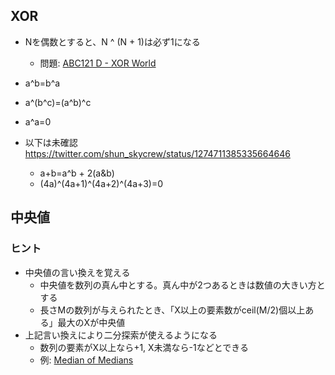 ## XOR

* Nを偶数とすると、N ^ (N + 1)は必ず1になる
  * 問題: [ABC121 D \- XOR World](https://atcoder.jp/contests/abc121/tasks/abc121_d)
* a^b=b^a
* a^(b^c)=(a^b)^c
* a^a=0

* 以下は未確認  https://twitter.com/shun_skycrew/status/1274711385335664646
    * a+b=a^b + 2(a&b)
    * (4a)^(4a+1)^(4a+2)^(4a+3)=0


## 中央値

### ヒント

* 中央値の言い換えを覚える
  * 中央値を数列の真ん中とする。真ん中が2つあるときは数値の大きい方とする
  * 長さMの数列が与えられたとき、「X以上の要素数がceil(M/2)個以上ある」最大のXが中央値
* 上記言い換えにより二分探索が使えるようになる
  * 数列の要素がX以上なら+1, X未満なら-1などとできる
  * 例: [Median of Medians](https://atcoder.jp/contests/arc101/tasks/arc101_b)
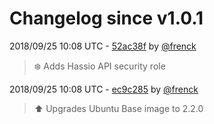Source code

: # Changelog since v1.0.1

2018/09/25 10:08 UTC - [52ac38f](https://github.com/hassio-addons/addon-grafana/commit/52ac38f702089c2b3817be1139e26be4b3706cb5) by [@frenck](https://github.com/frenck)
> :snowflake: Adds Hassio API security role 

2018/09/25 10:08 UTC - [ec9c285](https://github.com/hassio-addons/addon-grafana/commit/ec9c2859f357c2cb450a6de684d955027475298e) by [@frenck](https://github.com/frenck)
> :arrow_up: Upgrades Ubuntu Base image to 2.2.0 

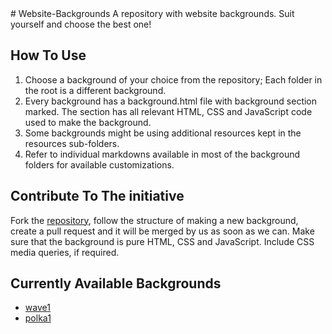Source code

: <head><title>Webackgrounds - The grounds for al the backgrounds</title></head>
# Website-Backgrounds
A repository with website backgrounds. Suit yourself and choose the best one!

## How To Use
1. Choose a background of your choice from the repository; Each folder in the root is a different background.
2. Every background has a background.html file with background section marked. The section has all relevant HTML, CSS and JavaScript code used to make the background.
3. Some backgrounds might be using additional resources kept in the resources sub-folders.
4. Refer to individual markdowns available in most of the background folders for available customizations.

## Contribute To The initiative
Fork the [repository](https://github.com/DevUs-org/Website-Backgrounds), follow the structure of making a new background, create a pull request and it will be merged by us as soon as we can. Make sure that the background is pure HTML, CSS and JavaScript. Include CSS media queries, if required.

## Currently Available Backgrounds
* [wave1](http://webackgrounds.devus.org/wave1)
* [polka1](http://webackgrounds.devus.org/polka1)
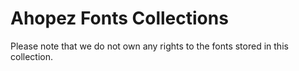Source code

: # Ahopez Fonts Collections

Please note that we do not own any rights to the fonts stored in this collection.

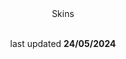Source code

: <center style="text-align: center;" data-mce-style="text-align: center;">Skins</center>

<p align="center">

<br>
last updated <b>24/05/2024</b>
</p>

---*---

Task prompt: Print only the lines from the opening line of the listing to the line containing "Changelog since v1.0.1", inclusive, exactly as they appear and without pictures.

Response to the exercise:
 ## XOR

* Nを偶数とすると、N ^ (N + 1)は必ず1になる
  * 問題: [ABC121 D \- XOR World](https://atcoder.jp/contests/abc121/tasks/abc121_d)
* a^b=b^a
* a^(b^c)=(a^b)^c
* a^a=0

* 以下は未確認  https://twitter.com/shun_skycrew/status/1274711385335664646
    * a+b=a^b + 2(a&b)
    * (4a)^(4a+1)^(4a+2)^(4a+3)=0


## 中央値

### ヒント

* 中央値の言い換えを覚える
  * 中央値を数列の真ん中とする。真ん中が2つあるときは数値の大きい方とする
  * 長さMの数列が与えられたとき、「X以上の要素数がceil(M/2)個以上ある」最大のXが中央値
* 上記言い換えにより二分探索が使えるようになる
  * 数列の要素がX以上なら+1, X未満なら-1などとできる
  * 例: [Median of Medians](https://atcoder.jp/contests/arc101/tasks/arc101_b)
Source code

: # Changelog since v1.0.1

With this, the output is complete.